My take on why indeed the study of consciousness may not be as simple

Think logically - how do we define something? It has to be in terms of something else. So either we define everything in a circle - so that nothing is defined to be anything in particular - or we have to have something irreducible that cannot, in principle, be defined.
Or, things boil down eventually to reference to other things which may very well be reducible.
 
And all that computing science and philosophy and neuroscience has really given us no more insight into what it feels like to be a mouse than the first person who considered the question.
There are two problems with this. First, your position is completely contrary to the facts, and second, the question is stupid.

I'll address the latter first: To know what it feels like to be a mouse, in the immediate sense, you have to be a mouse. And a mouse lacks the mental faculties to know that it knows what it feels like to be a mouse. The question has not been answered because the question is set up so that it cannot be answered.

However, more broadly, it is being answered. While it is impossible in principle to know in the sense of immediate apprehension what it is like to be a mouse and still retain the faculties to analyse or communicate this, it is perfectly possible to analyse to problem from many angles and come to an intellectual understanding of the question, and indeed we have made considerable progress both generall and specifically in this area.

So another epic and abject fail for you.
 
Think logically - how do we define something?
By its interactions.

So we define everything in terms of our perceptions
No we don't.

Looks at a physics textbook some day, since you claim to hold the field in such esteem. You will find that your assertion is categorically false.

and our perceptions are defined by our sensations
Wrong.

which are subjective experiences
Which are objective, measurable processes.

which are part of consciousness.
Which is an objective, measurable process.

Sooner or later we have to come to the end of the road.
No.

Everything cannot be defined.
Sure it can.
 
  • I have no idea
  • Nor does anyone else
  • We haven't even defined consciousness adequately
  • It may well be impossible to define consciousness precisely
  • This does not mean that consciousness is not "real". On the contrary.
I was with you until the last three words.
 
There are two problems with this.

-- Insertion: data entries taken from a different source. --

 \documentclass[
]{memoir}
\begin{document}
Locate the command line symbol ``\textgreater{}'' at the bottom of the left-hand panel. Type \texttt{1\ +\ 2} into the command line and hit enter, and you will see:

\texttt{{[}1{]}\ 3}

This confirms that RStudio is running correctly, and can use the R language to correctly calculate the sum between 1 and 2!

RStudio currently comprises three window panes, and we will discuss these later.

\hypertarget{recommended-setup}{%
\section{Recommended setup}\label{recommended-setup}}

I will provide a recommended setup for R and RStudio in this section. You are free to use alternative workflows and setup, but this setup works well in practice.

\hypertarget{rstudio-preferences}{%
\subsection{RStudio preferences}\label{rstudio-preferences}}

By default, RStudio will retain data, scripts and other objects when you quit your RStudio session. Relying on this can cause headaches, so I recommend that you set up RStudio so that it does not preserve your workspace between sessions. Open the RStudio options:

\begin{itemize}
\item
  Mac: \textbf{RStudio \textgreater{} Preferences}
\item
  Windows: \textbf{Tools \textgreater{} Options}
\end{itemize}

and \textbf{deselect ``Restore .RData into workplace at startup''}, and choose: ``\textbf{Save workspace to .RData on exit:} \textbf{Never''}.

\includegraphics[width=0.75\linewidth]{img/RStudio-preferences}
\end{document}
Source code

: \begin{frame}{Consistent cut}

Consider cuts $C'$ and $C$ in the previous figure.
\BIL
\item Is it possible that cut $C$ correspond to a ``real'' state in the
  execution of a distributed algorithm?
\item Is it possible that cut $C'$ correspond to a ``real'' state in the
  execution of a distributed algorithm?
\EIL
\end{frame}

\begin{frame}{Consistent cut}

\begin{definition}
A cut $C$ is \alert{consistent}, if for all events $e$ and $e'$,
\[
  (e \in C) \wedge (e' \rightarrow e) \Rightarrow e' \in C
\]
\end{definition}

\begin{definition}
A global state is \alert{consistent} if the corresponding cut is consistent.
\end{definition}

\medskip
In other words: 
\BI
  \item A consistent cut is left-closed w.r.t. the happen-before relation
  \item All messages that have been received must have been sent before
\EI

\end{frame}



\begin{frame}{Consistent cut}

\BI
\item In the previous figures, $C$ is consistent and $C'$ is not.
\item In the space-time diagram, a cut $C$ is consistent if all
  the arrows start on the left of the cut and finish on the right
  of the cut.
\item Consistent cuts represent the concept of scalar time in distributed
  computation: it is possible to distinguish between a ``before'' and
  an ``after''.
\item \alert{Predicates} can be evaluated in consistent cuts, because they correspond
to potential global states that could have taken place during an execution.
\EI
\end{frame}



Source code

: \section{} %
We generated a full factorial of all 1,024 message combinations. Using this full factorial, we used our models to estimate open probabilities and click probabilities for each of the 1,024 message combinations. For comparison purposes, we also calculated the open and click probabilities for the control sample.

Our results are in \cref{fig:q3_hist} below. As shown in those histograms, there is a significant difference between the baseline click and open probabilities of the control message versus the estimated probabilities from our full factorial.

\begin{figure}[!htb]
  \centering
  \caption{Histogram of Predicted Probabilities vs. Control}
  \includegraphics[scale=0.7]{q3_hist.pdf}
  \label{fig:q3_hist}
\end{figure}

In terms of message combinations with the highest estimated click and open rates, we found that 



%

First, your position is completely contrary to the facts, and second, the question is stupid.

I'll address the latter first: To know what it feels like to be a mouse, in the immediate sense, you have to be a mouse. And a mouse lacks the mental faculties to know that it knows what it feels like to be a mouse. The question has not been answered because the question is set up so that it cannot be answered.

However, more broadly, it is being answered. While it is impossible in principle to know in the sense of immediate apprehension what it is like to be a mouse and still retain the faculties to analyse or communicate this, it is perfectly possible to analyse to problem from many angles and come to an intellectual understanding of the question, and indeed we have made considerable progress both generall and specifically in this area.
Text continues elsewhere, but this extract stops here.